To provide an answer to this question, two rural villages were selected as the point of departure of this research. Guquka and Koloni, as they are named, are situated in the former Ciskei area in the Eastern Cape Province. This region is named to be the poorest region of the country and is characterised by a lack of basic facilities and a vast unemployment rate of its inhabitants. The development of deagrarianisation has been in process for a certain number of years now, implying that people increasingly find their resources from e.g. social grants and remittances. Moreover, the region could be conceptualised as a ‘place of leaving’ in the context of rural-urban migration patterns in South Africa.

During the empirical fieldwork period in this rural area, many villagers in Guquka and Koloni turned out to have close family members living in urban regions in South Africa. Subsequently, Cape Town and Port Elizabeth were chosen to constitute the ‘urban coin’ of the research. By proceeding the fieldwork in these cities, the research was given a multi-sited character. Therefore, the empirical foundation of this thesis is comprised of data which have been obtained in both the rural and the urban domain.

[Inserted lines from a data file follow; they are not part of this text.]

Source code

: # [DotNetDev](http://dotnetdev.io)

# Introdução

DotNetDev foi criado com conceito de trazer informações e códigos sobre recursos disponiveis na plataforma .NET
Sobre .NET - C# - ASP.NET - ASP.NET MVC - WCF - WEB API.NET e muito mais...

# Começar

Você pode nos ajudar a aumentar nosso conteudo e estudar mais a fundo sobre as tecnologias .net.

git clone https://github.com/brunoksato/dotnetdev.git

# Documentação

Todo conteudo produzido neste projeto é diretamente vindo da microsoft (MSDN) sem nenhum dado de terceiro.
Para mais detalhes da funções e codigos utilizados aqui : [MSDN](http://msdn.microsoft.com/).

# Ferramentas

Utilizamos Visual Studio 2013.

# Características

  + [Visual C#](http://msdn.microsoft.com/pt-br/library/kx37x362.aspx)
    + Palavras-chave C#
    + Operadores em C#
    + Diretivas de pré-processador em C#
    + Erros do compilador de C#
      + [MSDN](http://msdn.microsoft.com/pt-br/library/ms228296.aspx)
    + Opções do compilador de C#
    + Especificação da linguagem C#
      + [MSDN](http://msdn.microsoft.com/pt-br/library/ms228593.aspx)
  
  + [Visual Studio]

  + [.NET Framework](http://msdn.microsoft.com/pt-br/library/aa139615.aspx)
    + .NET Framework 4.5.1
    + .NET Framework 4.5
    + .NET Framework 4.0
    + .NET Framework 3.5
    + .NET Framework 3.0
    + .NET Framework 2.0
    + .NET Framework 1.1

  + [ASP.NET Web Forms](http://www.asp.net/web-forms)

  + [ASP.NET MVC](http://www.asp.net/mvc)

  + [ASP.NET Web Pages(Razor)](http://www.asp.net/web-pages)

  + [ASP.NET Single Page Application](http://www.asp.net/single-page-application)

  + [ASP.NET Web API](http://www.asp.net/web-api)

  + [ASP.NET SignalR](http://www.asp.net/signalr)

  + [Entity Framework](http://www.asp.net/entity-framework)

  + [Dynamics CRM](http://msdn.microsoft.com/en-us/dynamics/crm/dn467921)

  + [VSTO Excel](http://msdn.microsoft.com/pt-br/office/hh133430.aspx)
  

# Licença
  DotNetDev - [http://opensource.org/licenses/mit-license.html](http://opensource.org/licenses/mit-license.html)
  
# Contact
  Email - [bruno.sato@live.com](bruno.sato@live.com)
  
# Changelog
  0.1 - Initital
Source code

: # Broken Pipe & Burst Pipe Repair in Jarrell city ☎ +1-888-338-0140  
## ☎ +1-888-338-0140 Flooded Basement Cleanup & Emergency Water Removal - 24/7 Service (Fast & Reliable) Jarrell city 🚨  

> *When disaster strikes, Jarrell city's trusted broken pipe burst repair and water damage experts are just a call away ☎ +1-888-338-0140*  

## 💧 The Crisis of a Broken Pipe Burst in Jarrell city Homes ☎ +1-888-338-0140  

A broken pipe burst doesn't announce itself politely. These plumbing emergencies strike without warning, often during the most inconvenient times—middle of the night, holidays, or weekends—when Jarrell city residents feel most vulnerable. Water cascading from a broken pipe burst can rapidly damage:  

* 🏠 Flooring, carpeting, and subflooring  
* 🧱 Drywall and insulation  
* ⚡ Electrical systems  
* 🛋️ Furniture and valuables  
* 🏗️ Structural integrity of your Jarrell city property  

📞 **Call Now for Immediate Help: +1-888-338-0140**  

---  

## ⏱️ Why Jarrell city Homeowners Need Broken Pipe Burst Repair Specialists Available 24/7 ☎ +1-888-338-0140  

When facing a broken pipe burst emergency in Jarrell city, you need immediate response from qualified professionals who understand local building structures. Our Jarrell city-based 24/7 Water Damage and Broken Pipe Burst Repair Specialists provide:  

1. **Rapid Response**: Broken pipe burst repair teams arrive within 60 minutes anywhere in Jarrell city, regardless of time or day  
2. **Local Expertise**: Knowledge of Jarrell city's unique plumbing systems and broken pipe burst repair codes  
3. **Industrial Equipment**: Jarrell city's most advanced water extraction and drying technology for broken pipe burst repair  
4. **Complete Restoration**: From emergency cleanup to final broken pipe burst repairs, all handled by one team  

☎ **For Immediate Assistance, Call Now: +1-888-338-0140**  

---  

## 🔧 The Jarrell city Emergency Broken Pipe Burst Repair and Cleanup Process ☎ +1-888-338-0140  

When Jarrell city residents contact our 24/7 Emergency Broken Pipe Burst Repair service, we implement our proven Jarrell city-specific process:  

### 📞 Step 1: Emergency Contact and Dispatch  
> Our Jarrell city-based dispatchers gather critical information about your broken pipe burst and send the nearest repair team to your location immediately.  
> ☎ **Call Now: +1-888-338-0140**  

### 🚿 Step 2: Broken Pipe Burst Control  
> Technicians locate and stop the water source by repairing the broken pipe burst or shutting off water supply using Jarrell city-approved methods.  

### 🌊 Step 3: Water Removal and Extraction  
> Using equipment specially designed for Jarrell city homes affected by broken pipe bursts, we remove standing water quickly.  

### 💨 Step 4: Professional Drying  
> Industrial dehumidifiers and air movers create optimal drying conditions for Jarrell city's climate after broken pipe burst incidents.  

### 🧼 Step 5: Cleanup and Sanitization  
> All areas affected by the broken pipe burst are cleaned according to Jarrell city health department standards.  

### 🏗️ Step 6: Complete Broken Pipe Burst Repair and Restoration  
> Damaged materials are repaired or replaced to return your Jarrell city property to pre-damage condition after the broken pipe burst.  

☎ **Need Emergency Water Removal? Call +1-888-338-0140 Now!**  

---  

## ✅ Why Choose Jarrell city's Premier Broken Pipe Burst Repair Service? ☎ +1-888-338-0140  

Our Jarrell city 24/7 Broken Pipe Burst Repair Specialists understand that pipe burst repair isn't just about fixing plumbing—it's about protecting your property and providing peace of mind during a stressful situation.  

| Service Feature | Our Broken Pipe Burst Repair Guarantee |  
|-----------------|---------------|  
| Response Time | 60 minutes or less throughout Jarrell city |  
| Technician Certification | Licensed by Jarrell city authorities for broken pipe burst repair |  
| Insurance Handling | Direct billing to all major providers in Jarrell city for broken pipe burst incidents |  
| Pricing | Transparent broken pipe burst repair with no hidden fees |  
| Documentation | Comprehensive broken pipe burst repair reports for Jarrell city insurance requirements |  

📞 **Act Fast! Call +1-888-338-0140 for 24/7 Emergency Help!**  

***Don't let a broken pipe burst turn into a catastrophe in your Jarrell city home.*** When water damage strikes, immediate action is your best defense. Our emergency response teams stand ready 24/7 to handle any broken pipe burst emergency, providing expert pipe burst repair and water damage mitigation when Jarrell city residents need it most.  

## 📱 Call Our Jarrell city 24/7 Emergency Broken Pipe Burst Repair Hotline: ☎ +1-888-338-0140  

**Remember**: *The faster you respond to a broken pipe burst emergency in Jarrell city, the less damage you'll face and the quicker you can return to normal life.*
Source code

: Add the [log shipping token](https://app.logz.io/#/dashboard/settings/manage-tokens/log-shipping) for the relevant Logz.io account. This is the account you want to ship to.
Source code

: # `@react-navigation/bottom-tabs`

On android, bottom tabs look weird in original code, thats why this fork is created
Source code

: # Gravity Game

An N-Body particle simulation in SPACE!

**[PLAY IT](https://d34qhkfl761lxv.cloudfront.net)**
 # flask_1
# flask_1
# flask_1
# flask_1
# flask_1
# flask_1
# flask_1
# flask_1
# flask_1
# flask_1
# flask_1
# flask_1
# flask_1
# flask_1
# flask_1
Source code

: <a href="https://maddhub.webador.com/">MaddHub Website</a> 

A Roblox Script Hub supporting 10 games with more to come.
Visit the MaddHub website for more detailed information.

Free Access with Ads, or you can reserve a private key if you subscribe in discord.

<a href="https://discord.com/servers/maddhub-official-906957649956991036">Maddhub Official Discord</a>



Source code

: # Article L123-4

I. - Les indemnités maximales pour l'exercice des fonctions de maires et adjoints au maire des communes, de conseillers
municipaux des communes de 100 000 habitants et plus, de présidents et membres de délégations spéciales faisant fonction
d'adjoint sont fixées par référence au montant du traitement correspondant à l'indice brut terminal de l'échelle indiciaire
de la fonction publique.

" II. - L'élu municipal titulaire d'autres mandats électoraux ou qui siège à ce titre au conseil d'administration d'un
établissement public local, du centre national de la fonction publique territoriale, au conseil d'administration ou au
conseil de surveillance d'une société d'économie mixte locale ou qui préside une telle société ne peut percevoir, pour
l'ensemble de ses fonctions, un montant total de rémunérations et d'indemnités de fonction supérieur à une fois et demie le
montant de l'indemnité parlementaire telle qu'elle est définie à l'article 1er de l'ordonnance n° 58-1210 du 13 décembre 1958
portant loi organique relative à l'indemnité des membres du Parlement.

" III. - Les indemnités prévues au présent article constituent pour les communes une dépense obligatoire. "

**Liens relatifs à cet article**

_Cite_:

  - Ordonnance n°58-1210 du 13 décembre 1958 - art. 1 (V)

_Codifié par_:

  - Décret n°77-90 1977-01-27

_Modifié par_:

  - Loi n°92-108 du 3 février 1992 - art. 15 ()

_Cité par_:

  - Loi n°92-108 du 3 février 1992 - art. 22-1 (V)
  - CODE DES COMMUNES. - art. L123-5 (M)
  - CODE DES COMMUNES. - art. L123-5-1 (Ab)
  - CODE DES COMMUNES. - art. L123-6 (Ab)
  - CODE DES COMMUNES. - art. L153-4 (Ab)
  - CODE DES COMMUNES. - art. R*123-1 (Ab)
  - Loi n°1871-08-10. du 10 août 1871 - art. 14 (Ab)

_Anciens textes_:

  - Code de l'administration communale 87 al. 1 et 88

In Chapter 1, the research project of which this thesis is the end result, is introduced by providing some of the core insight in the migration dynamics of the South African population. Alongside the general process of urbanisation, a rural-urban migration flow is visible in South Africa as well. The research contexts, comprised of the rural Eastern Cape and the cities of Port Elizabeth and Cape Town, are also given attention here. These cities act as ‘places of work’ and therefore attract many job-seeking migrants from rural villages, like Guquka and Koloni. Despite this rural to urban migration flow, I move away from a one-dimensional perspective which only focuses on the flow from rural to urban, as it would fail to take cognisance of the situation of connections and multi-directional dependencies across the rural-urban divide.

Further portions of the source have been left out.